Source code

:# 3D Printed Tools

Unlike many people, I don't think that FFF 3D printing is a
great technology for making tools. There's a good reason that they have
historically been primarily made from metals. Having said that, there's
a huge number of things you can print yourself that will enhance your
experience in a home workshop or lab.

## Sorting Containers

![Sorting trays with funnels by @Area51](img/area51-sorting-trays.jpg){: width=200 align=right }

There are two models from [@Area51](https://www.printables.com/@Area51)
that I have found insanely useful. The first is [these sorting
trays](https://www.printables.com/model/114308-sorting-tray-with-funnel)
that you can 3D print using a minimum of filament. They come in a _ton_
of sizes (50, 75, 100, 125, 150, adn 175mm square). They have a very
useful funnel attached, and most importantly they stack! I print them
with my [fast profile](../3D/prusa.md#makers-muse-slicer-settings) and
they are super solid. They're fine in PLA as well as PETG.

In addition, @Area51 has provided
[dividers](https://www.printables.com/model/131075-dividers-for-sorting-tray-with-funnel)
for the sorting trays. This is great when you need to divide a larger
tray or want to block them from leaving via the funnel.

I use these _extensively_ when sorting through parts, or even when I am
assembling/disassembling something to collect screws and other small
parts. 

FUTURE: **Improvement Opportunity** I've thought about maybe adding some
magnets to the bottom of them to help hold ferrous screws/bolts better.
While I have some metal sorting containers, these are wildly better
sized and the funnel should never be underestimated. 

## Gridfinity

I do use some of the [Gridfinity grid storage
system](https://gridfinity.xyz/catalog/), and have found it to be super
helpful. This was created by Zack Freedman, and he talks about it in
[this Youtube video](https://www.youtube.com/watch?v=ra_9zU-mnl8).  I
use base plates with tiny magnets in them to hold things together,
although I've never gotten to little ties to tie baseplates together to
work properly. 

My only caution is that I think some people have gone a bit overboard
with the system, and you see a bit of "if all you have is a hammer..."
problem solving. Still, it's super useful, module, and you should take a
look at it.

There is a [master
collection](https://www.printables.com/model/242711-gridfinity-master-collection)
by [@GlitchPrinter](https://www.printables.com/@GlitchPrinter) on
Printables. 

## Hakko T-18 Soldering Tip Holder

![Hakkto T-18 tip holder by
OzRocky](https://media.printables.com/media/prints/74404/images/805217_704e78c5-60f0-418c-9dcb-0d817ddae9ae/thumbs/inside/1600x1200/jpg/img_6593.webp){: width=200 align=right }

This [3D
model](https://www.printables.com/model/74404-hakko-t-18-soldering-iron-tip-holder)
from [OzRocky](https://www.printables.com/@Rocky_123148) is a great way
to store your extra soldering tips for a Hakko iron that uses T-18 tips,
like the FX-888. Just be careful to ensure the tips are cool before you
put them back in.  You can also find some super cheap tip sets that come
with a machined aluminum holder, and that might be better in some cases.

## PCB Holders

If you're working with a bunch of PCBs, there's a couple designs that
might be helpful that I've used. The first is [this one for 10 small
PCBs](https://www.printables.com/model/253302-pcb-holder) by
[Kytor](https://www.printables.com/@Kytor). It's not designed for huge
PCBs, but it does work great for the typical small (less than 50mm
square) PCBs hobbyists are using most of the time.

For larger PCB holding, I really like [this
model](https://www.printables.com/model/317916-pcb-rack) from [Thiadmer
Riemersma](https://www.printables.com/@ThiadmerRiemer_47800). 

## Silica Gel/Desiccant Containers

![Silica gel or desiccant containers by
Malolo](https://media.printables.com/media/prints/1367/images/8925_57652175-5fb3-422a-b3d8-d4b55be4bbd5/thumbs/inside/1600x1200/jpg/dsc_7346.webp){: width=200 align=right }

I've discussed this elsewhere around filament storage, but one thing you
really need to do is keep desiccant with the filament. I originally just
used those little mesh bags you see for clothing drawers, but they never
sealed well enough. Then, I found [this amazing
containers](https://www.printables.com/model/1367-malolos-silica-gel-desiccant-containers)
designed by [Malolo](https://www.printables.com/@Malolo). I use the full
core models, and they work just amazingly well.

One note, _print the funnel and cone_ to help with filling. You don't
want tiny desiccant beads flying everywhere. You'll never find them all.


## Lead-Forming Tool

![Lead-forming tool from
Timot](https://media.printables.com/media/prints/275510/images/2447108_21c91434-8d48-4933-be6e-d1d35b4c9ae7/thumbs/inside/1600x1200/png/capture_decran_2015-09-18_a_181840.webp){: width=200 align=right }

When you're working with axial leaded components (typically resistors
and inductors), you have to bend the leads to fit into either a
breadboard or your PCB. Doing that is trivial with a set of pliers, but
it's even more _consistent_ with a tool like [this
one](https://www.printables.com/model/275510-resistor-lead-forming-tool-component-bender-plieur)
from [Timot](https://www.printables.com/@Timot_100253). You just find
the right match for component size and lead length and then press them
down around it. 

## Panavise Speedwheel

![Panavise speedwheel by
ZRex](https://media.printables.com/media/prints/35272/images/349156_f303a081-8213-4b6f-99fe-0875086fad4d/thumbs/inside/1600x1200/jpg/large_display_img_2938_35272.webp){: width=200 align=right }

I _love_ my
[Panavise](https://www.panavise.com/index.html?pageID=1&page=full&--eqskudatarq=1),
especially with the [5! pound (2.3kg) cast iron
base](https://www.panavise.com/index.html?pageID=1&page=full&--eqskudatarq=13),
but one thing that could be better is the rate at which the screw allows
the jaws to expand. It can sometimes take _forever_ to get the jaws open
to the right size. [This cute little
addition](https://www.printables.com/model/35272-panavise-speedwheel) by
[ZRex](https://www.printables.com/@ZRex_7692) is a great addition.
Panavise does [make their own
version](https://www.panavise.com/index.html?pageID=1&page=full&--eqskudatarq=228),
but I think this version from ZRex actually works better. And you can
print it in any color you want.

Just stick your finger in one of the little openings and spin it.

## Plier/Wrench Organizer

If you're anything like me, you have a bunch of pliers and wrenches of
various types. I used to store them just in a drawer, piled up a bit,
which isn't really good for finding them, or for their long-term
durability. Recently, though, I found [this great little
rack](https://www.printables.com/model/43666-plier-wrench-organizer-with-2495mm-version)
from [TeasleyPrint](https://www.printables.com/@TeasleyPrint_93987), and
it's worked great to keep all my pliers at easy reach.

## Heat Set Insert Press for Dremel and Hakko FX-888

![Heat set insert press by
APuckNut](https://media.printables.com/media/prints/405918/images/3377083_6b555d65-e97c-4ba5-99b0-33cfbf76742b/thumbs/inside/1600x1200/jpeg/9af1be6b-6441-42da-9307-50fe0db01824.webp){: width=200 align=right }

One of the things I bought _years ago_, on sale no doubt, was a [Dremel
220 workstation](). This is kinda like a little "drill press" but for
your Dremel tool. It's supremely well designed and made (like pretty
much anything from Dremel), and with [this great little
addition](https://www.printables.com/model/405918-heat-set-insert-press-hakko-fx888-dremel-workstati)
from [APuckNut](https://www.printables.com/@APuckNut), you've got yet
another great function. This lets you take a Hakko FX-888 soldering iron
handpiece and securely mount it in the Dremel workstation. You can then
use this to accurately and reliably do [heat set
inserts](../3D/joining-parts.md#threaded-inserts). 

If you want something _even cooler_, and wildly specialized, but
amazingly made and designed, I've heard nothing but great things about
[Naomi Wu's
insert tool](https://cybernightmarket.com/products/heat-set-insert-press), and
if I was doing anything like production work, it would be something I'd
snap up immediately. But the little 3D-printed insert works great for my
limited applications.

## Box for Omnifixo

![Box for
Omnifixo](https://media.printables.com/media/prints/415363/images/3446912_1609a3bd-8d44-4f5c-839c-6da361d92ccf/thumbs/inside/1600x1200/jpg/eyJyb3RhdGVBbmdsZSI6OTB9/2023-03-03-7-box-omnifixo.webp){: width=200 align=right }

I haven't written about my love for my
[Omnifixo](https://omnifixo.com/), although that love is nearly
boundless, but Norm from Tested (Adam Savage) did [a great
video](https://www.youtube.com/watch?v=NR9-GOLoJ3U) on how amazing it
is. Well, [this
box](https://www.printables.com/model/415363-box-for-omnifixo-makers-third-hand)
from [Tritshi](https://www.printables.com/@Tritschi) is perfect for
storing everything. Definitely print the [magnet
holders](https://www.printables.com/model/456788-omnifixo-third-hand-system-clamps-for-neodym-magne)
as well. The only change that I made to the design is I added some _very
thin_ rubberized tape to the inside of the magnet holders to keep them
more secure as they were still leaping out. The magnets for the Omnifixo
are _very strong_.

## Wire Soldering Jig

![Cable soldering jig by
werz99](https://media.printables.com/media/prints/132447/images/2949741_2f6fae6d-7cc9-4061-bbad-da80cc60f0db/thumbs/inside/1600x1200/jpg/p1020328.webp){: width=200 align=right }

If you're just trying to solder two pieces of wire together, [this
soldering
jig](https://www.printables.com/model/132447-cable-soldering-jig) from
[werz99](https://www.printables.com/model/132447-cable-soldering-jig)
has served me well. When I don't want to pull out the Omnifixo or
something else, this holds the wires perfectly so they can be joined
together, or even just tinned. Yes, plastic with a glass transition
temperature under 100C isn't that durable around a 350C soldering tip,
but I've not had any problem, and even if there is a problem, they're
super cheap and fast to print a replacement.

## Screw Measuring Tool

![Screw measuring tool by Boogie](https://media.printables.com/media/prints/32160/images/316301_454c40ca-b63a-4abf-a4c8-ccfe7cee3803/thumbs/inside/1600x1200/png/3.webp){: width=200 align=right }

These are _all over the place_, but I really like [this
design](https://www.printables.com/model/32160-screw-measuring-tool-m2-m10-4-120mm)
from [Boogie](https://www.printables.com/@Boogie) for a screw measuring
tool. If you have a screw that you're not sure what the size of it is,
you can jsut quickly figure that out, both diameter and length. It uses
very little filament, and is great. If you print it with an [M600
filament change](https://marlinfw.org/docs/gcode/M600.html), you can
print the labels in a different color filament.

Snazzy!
----
[Activity] Make a copy of each line in the records that has the word "wildly".

[Completed task]
While I have some metal sorting containers, these are wildly better
If you want something _even cooler_, and wildly specialized, but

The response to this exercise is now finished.